MLN executives will sit down in the next few weeks to discuss the future of its wholesale mortgage operations, according to James Pedrick, the company’s executive vice president. The Associated Press has reported that MLN said its goal last year was to produce more than $12.1 billion in loans, 80 percent of which would be subprime loans.
Pedrick said the construction of the new 305,000-square-foot facility in Wallingford has not experienced a “change in direction.”
But this latest development could put into jeopardy a state loan intended to support the company’s expansion.
“We were working toward providing them a $4 million loan to support their expansion project of 1,000 employees in Connecticut,” said Jim Watson, spokesman for the state Department of Economic and Community Development. On Wednesday, DECD employees were trying to discover and evaluate the details of the layoffs and their impact.
‘MLN Needs to Pause’
In 2005, MLN announced its intention to expand in Connecticut with the new facility, and hoped to add 1,000 new jobs in the state over eight years.
“We were very optimistic about its impact on the local economy,” Watson said. “One thousand jobs would certainly have an impact.”
MLN said in a prepared statement Tuesday that “the economics of the wholesale mortgage market have deteriorated dramatically over the past two months industry-wide.”
“Until we see credit quality and margins return to acceptable levels, we have determined that MLN needs to pause from wholesale broker originations,” MLN President and Chief Executive Officer Mitchell Heffernan said in the statement.
The company’s problems apparently became evident to employees and brokers who work with the company last Friday. The Massachusetts Mortgage Bankers Association issued a statement advising brokers who work with MLN of the situation.
“MLN stated that it would ‘attempt to place the loan transactions that were scheduled to fund with MLN as lender, with another properly licensed lender.’ Additionally, MLN will (a) ensure that all remaining loans in its pipeline that are scheduled to close will be transferred to another properly licensed lender to minimize any potential inconvenience to the borrowers and (b) not take further loan origination applications at this time,” according to MMBA.
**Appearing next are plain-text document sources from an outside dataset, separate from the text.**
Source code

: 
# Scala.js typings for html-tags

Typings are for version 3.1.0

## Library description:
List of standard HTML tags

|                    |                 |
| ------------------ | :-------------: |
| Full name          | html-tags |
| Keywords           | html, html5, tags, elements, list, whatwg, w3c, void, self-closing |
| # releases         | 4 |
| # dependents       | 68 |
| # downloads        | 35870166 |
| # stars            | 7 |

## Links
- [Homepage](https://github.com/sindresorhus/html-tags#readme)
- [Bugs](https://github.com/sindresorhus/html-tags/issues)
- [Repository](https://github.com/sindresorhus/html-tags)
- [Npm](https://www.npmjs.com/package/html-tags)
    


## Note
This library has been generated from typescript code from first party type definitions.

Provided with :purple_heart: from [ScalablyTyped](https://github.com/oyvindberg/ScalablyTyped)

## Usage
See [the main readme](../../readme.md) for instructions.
On Dec. 8, Heffernan issued a statement – which was removed from the company’s Web site by Wednesday – saying, “MLN continues to operate its national lending business, actively accepting loan submissions and funding and servicing loan production.”
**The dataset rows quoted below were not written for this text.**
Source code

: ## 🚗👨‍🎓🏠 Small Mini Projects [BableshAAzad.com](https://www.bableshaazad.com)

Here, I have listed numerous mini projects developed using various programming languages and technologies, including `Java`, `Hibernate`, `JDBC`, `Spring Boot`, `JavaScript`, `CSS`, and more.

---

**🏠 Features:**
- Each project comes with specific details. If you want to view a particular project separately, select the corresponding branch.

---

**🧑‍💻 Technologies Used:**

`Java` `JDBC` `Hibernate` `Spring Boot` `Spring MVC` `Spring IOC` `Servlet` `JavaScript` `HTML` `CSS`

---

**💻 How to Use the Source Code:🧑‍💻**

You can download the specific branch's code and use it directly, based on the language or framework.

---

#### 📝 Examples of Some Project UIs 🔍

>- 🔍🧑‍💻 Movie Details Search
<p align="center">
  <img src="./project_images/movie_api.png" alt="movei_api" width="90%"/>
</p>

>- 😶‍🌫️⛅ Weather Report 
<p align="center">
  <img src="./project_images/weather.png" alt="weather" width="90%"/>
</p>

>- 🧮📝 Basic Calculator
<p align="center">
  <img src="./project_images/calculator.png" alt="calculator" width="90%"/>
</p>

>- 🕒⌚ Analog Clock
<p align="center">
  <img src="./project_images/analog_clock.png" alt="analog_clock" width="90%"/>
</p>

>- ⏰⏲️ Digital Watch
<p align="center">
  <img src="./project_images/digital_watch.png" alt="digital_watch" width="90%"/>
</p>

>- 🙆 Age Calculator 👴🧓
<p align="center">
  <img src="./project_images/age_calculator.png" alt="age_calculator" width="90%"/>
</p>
MLN is not the first subprime lender to run into trouble in recent months. Last year, two large subprime lenders – including Ownit Mortgage Solutions – shut down, citing “the current unfavorable conditions of the mortgage industry,” according to the AP.
Despite the recent pressure on subprime lenders, MLN since May had added jobs and broken ground on the new facility, and many people in Connecticut’s mortgage industry assumed the company was healthy.
“I was surprised,” said Kim Neilson, senior vice president at New Britain-based McCue Mortgage. Although MLN is a competitor, Neilson acknowledged that its news could have a negative affect on the state’s economy.
“They were considered a pretty large wholesale lender,” she said. “You know, I’m surprised to hear it. It’s in our state and it’s going to have an effect on our state. Sorry to see that, even though they were a competitor.”
Bill Calderara, past president of the Connecticut Mortgage Bankers Association and senior vice president of Fairfield County Bank Corp., echoed Neilson’s sentiment.
“It’s surprising,” he said.
But, he added, anytime there is a slowdown in the housing market, subprime loans “are usually the first loans that have problems.” Holders of subprime loans are usually hit highest with delinquency rates, and that eventually can hit profits.
Since Alt-A loans – loans that are driven by credit scores, and whose borrowers do not have proof of income – have become more popular and offered by lenders who concentrate on traditional loans, subprime lenders have had an even tougher time, Calderara said. By offering those loans, regular lenders take the “cream of the crop” borrowers out from under subprime lenders.
And since both Fannie Mae and Freddie Mac have started offering A-minus mortgages, which are conforming mortgages for people with less-than-stellar credit, even more customers have been taken away from subprime lenders.
“Over the last few years, both the agencies have tweaked their models to go a little deeper into A-minus rates,” Calderara said.